:: Data listing ::
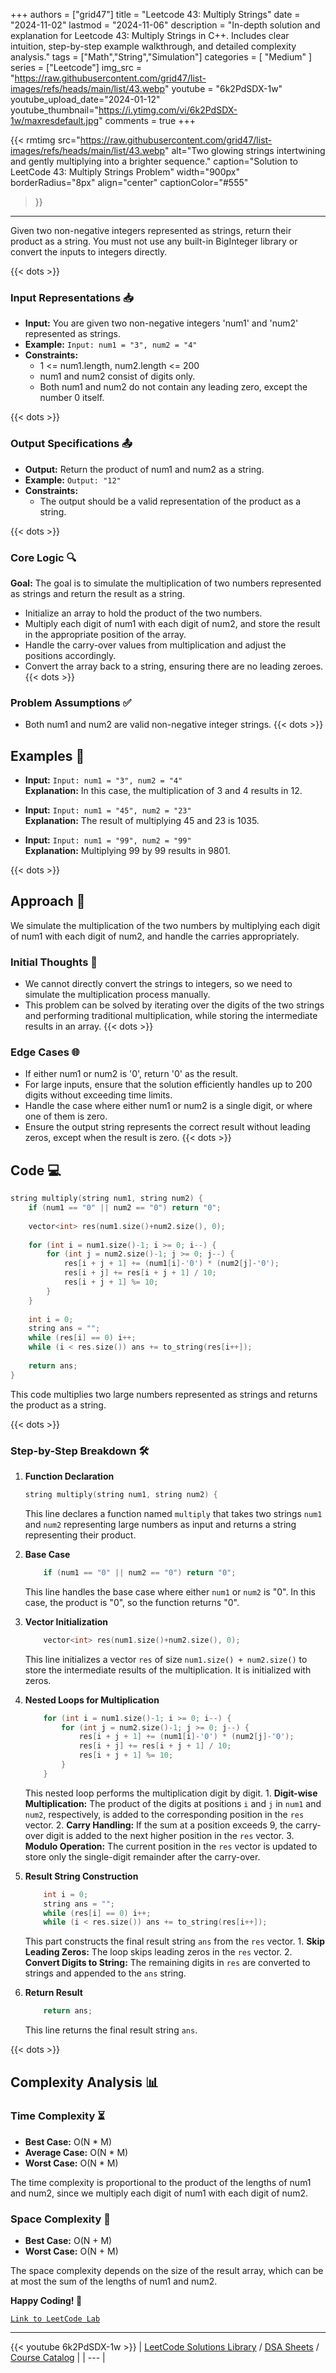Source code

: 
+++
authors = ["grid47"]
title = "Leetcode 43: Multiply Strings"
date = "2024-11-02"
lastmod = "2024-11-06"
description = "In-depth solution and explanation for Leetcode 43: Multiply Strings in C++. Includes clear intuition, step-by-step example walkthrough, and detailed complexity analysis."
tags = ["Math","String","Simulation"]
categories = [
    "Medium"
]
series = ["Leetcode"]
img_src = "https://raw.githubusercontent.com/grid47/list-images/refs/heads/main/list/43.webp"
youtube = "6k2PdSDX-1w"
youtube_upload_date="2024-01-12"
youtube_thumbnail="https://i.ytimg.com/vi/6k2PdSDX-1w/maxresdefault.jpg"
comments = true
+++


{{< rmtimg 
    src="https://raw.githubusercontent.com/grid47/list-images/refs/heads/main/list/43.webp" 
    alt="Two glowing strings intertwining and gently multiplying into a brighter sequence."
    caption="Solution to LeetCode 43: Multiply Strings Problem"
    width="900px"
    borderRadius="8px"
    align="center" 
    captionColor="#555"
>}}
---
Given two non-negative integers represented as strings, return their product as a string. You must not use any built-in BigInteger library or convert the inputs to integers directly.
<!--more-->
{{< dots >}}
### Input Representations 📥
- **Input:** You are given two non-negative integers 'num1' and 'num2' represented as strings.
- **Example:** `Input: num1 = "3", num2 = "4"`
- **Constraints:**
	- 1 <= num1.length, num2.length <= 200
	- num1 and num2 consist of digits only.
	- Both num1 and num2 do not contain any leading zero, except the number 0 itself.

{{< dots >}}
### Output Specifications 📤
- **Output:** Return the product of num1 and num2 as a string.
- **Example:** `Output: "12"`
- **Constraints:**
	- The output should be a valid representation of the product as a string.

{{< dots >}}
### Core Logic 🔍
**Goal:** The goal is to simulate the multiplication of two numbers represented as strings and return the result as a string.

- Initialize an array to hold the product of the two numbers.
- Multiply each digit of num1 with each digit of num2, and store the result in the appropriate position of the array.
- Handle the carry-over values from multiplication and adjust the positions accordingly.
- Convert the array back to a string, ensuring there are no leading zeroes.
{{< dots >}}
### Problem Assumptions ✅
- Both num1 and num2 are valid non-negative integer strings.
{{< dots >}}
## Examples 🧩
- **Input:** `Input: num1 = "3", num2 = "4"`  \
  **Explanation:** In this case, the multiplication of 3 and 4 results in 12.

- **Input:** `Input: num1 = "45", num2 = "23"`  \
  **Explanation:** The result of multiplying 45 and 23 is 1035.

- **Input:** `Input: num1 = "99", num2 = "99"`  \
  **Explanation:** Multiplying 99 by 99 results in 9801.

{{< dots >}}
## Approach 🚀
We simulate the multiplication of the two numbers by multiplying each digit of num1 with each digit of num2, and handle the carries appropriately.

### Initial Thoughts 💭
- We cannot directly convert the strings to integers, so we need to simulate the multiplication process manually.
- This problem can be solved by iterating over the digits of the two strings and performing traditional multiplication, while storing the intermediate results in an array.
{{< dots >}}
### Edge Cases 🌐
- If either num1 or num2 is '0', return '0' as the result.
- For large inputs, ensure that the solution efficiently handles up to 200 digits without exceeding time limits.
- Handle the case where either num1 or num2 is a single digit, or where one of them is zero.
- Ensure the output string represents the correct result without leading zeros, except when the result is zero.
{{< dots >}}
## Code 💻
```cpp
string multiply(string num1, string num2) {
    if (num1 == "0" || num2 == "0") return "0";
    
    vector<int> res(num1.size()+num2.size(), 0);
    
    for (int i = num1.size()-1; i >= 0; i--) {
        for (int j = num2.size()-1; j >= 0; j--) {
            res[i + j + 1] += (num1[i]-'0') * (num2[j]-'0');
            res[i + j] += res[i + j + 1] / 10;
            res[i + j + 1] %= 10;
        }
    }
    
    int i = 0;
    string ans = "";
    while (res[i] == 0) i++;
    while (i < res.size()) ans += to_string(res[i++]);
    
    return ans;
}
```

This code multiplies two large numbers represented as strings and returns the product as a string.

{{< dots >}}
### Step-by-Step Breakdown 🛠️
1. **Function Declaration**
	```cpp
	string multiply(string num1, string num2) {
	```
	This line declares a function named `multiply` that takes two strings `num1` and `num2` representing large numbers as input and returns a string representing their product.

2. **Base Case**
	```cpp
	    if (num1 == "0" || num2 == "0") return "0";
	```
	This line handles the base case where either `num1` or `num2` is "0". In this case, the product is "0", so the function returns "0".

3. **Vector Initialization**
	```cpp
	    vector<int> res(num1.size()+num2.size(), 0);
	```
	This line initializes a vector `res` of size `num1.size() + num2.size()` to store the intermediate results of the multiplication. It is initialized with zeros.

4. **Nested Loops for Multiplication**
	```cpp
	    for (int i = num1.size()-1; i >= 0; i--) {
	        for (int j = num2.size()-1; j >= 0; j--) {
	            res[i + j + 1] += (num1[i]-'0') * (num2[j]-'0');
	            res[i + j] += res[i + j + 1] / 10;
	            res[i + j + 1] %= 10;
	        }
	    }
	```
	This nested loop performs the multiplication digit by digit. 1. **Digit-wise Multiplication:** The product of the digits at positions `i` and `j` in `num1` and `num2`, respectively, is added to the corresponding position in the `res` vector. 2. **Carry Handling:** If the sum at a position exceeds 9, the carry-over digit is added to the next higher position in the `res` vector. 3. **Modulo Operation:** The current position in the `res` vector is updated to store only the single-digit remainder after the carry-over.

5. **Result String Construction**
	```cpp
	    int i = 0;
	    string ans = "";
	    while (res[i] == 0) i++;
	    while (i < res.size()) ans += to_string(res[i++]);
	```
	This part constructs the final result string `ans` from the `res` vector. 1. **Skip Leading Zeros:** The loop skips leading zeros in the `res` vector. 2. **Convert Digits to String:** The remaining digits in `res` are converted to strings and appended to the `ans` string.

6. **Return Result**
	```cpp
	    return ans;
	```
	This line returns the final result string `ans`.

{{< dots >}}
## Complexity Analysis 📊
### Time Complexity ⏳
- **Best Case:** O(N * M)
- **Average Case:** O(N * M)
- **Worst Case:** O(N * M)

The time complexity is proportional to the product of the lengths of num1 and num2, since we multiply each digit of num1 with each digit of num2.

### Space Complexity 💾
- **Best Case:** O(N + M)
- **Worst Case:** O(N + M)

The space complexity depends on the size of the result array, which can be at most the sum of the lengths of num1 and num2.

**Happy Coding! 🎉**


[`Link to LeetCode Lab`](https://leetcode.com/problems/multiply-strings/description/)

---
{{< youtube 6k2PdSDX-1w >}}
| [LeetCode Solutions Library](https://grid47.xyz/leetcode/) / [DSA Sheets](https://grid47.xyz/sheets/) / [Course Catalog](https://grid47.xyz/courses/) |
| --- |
:::
● **Work required**: Lines from the entries that contain the string "simulate" must be found and copied.

● **Written answer**:
**Goal:** The goal is to simulate the multiplication of two numbers represented as strings and return the result as a string.
We simulate the multiplication of the two numbers by multiplying each digit of num1 with each digit of num2, and handle the carries appropriately.
- We cannot directly convert the strings to integers, so we need to simulate the multiplication process manually.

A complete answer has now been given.